DATA —
▼▼▼
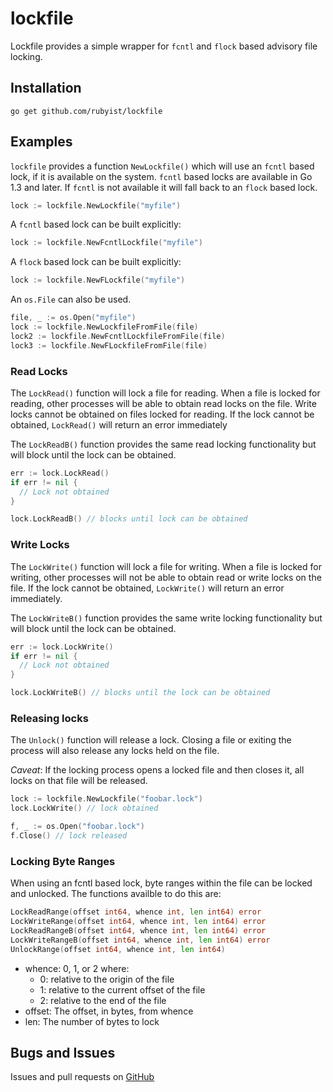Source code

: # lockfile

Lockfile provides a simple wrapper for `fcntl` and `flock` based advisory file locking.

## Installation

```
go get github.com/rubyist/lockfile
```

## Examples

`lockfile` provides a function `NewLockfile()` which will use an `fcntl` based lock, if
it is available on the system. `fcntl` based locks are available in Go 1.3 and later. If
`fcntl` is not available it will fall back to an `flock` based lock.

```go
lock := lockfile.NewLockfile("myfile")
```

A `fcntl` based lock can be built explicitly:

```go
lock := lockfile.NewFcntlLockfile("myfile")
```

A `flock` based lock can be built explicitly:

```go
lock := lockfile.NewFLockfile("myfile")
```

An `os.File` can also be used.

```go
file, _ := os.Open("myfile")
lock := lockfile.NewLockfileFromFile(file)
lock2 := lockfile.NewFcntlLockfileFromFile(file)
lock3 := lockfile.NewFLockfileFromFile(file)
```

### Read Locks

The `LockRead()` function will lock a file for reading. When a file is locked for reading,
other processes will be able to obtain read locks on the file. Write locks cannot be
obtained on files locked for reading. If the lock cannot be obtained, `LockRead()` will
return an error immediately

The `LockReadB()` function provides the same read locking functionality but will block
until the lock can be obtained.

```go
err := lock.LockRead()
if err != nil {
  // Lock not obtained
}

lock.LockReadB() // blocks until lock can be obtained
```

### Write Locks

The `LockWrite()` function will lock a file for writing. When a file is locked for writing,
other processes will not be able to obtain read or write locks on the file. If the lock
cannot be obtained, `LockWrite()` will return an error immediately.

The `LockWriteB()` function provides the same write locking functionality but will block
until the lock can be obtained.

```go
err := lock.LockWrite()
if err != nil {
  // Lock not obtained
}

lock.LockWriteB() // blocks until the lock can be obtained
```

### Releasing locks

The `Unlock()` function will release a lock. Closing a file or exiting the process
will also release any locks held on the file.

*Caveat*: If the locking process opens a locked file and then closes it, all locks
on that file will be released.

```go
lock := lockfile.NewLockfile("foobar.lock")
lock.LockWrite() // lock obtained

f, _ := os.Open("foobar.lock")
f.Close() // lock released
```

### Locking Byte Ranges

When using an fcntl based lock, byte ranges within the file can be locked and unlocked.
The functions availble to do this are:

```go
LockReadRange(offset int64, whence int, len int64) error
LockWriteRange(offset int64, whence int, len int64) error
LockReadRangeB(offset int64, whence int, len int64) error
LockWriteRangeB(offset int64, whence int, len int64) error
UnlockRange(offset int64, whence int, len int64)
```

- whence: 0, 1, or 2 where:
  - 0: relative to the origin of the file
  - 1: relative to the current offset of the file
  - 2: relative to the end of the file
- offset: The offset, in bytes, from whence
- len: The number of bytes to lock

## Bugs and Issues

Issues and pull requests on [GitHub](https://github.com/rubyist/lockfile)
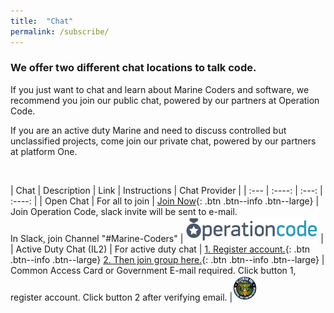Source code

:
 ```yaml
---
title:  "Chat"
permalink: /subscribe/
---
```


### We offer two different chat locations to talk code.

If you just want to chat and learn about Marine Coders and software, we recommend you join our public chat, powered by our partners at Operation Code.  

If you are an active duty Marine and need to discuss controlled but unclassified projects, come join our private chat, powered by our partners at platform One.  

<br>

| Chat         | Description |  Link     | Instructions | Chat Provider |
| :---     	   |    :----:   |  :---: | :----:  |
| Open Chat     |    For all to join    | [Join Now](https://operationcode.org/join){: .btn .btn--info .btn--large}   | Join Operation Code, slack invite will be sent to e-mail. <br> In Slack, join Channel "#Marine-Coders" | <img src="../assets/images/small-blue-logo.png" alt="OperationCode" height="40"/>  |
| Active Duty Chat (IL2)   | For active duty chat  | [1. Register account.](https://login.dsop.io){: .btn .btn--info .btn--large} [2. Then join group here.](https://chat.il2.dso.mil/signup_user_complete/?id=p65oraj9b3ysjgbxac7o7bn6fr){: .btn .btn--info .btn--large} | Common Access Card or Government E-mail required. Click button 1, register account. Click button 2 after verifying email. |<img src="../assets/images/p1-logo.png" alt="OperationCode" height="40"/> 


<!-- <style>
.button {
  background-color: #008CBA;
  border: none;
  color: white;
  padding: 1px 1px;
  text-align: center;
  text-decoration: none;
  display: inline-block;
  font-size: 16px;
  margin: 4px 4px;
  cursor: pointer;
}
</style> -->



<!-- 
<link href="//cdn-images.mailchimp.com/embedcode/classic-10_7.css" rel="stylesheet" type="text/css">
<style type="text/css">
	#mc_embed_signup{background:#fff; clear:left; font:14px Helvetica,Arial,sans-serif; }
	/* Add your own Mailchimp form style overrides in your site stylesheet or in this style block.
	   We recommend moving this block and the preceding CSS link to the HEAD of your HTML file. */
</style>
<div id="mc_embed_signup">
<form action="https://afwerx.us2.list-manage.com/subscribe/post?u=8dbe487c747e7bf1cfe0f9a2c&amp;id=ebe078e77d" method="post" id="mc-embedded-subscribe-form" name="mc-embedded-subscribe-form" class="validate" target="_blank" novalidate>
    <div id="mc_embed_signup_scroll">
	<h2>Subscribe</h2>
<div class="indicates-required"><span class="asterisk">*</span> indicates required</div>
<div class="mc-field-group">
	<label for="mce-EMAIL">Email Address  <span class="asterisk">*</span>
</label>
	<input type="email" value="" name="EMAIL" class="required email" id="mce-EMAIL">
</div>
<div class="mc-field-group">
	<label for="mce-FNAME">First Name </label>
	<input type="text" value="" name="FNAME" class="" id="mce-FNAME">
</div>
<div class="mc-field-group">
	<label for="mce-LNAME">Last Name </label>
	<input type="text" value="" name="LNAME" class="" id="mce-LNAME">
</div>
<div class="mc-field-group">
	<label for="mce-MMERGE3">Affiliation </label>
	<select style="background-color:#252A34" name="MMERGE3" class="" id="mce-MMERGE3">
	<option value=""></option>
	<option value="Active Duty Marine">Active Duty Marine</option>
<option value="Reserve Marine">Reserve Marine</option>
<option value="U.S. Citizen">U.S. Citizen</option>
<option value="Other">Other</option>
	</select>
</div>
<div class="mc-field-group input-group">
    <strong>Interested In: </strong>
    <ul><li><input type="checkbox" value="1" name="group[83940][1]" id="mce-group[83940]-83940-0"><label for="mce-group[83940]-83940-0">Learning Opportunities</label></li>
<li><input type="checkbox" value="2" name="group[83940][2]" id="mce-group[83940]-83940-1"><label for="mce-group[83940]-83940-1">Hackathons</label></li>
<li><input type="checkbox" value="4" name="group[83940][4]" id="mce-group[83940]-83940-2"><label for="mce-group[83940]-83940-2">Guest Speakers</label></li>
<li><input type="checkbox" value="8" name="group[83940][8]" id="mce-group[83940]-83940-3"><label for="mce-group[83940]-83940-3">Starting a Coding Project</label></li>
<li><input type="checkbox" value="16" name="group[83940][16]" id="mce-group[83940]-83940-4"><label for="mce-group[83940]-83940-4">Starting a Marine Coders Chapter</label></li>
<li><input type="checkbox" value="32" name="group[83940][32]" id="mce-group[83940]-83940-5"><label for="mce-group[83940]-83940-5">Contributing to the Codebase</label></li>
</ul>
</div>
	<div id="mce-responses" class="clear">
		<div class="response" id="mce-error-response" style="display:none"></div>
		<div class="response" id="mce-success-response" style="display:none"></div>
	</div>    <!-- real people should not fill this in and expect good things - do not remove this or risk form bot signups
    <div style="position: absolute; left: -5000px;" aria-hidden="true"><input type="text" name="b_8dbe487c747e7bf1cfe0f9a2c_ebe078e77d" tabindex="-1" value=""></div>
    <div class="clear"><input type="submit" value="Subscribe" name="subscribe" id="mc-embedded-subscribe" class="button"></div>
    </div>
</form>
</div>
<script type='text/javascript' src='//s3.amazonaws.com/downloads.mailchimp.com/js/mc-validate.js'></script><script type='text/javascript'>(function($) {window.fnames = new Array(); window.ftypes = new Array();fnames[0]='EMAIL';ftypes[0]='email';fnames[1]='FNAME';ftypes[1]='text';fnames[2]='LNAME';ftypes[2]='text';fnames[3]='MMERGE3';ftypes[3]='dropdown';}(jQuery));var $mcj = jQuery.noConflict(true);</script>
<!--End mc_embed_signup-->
▲▲▲
▼▼▼
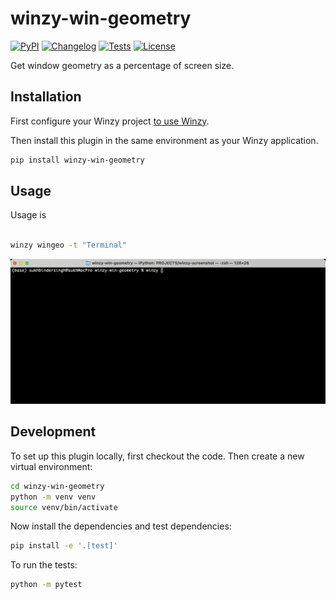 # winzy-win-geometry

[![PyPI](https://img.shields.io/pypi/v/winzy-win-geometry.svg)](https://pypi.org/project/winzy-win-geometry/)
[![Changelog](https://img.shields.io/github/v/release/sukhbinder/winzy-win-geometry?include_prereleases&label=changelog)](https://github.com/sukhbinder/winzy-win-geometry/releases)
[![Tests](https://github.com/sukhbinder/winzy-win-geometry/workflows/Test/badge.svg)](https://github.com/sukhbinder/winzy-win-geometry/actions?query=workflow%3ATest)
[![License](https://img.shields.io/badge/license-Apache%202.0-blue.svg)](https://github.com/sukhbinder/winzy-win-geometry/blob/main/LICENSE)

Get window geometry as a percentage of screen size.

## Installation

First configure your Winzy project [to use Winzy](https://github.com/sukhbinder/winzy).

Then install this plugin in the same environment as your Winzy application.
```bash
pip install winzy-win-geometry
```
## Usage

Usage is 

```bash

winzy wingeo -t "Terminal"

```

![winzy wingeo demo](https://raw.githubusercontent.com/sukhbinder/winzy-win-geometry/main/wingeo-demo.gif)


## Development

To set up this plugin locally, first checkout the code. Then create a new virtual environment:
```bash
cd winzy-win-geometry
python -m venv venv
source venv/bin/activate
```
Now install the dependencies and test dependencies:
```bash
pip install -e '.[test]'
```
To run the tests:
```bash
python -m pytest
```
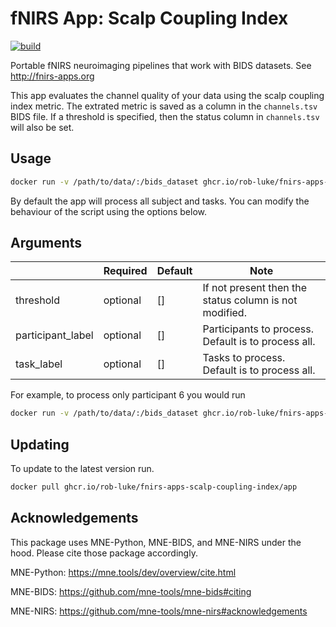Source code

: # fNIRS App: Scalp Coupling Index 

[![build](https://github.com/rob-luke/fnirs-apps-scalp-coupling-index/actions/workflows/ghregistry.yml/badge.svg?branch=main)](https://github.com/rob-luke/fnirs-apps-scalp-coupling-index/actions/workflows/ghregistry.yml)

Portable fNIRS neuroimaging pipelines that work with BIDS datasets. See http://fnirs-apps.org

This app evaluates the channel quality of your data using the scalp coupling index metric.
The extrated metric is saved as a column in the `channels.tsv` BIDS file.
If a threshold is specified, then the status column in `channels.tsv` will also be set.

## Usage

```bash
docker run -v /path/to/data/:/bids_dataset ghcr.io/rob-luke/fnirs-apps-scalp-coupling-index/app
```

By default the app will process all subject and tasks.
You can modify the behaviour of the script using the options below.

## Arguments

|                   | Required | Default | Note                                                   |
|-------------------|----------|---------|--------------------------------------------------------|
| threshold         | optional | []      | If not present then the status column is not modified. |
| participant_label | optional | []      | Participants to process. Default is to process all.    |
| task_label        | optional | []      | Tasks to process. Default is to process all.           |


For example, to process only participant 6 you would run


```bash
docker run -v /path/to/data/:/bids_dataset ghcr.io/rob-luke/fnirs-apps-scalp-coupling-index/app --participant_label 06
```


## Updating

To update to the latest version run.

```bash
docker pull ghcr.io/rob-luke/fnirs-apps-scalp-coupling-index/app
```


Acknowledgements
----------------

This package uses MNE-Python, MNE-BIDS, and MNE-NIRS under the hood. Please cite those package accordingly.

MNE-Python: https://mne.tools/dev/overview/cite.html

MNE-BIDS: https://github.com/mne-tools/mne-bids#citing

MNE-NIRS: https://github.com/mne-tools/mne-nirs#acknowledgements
▲▲▲
TASK BRIEF — Only one stretch of the entries above is needed: the lines from the one containing "- 0: relative to the origin of the file" through the one containing "### We offer". Copy it exactly, without the pictures.

ANSWER BELOW —
  - 0: relative to the origin of the file
  - 1: relative to the current offset of the file
  - 2: relative to the end of the file
- offset: The offset, in bytes, from whence
- len: The number of bytes to lock

## Bugs and Issues

Issues and pull requests on [GitHub](https://github.com/rubyist/lockfile)
Source code

:
 ```yaml
---
title:  "Chat"
permalink: /subscribe/
---
```


### We offer two different chat locations to talk code.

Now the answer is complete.